> [Exercise instructions] Report back each line of the data that contains the word "started".

··· Working data

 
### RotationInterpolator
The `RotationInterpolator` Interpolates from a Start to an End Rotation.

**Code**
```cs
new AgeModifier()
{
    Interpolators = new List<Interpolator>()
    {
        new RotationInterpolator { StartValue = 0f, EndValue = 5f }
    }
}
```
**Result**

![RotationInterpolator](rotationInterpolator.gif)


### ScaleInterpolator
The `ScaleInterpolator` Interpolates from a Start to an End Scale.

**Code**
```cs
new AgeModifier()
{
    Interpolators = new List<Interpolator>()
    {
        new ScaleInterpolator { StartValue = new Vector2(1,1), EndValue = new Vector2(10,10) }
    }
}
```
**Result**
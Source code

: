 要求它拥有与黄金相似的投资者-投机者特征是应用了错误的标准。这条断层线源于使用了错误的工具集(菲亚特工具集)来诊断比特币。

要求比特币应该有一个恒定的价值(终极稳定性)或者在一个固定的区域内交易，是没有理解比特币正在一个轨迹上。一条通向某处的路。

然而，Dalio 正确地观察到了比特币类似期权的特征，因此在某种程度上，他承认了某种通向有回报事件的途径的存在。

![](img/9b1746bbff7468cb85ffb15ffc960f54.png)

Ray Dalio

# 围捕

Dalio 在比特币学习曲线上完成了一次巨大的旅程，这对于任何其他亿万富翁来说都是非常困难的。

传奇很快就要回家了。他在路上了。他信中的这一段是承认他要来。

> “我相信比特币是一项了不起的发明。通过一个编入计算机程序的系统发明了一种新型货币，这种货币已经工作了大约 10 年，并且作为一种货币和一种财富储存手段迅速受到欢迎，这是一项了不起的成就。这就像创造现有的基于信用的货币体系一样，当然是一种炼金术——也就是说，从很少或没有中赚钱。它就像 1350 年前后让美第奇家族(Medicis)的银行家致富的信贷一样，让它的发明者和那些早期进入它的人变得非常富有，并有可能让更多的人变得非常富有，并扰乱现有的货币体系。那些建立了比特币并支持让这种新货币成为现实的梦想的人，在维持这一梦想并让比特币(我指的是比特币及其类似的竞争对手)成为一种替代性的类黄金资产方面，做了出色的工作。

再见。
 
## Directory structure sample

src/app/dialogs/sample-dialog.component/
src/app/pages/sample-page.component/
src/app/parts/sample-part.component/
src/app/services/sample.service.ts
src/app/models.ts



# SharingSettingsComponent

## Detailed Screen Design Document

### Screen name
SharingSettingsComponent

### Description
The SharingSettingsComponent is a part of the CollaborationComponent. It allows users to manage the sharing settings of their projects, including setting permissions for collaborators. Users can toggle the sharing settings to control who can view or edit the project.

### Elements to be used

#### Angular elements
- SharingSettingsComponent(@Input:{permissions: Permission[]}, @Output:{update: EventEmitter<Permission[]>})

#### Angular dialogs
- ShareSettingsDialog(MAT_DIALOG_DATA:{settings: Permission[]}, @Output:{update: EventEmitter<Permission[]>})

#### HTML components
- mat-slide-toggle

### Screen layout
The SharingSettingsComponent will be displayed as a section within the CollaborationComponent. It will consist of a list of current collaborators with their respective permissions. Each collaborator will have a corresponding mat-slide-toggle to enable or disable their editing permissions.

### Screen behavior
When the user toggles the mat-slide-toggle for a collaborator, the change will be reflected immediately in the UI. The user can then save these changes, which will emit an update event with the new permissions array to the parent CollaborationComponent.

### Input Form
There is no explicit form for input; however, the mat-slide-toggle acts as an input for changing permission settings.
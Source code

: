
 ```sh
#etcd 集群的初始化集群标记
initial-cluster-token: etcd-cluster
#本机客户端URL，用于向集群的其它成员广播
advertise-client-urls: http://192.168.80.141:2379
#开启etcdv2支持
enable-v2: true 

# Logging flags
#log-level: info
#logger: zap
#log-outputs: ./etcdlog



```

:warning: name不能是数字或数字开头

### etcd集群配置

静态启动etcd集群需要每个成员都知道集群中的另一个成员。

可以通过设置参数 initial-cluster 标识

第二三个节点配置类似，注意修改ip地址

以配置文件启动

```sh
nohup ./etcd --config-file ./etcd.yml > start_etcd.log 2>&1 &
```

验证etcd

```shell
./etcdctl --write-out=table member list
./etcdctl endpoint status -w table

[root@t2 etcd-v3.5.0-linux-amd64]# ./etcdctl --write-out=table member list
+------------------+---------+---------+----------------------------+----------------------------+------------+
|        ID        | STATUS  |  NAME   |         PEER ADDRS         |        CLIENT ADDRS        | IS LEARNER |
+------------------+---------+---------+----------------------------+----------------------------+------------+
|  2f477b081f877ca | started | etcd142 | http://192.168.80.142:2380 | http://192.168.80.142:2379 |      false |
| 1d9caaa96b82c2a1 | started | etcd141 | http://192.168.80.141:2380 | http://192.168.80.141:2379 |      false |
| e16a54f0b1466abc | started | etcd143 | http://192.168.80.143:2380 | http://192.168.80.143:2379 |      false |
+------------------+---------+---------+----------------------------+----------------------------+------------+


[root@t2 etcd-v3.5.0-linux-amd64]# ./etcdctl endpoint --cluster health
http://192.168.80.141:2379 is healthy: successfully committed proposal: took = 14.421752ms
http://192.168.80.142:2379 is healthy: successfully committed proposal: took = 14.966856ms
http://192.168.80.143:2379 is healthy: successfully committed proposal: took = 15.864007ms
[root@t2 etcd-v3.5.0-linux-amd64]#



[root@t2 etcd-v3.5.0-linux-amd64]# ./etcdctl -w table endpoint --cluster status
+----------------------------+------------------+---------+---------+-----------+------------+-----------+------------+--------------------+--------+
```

······

> [Answer]
|  2f477b081f877ca | started | etcd142 | http://192.168.80.142:2380 | http://192.168.80.142:2379 |      false |
| 1d9caaa96b82c2a1 | started | etcd141 | http://192.168.80.141:2380 | http://192.168.80.141:2379 |      false |
| e16a54f0b1466abc | started | etcd143 | http://192.168.80.143:2380 | http://192.168.80.143:2379 |      false |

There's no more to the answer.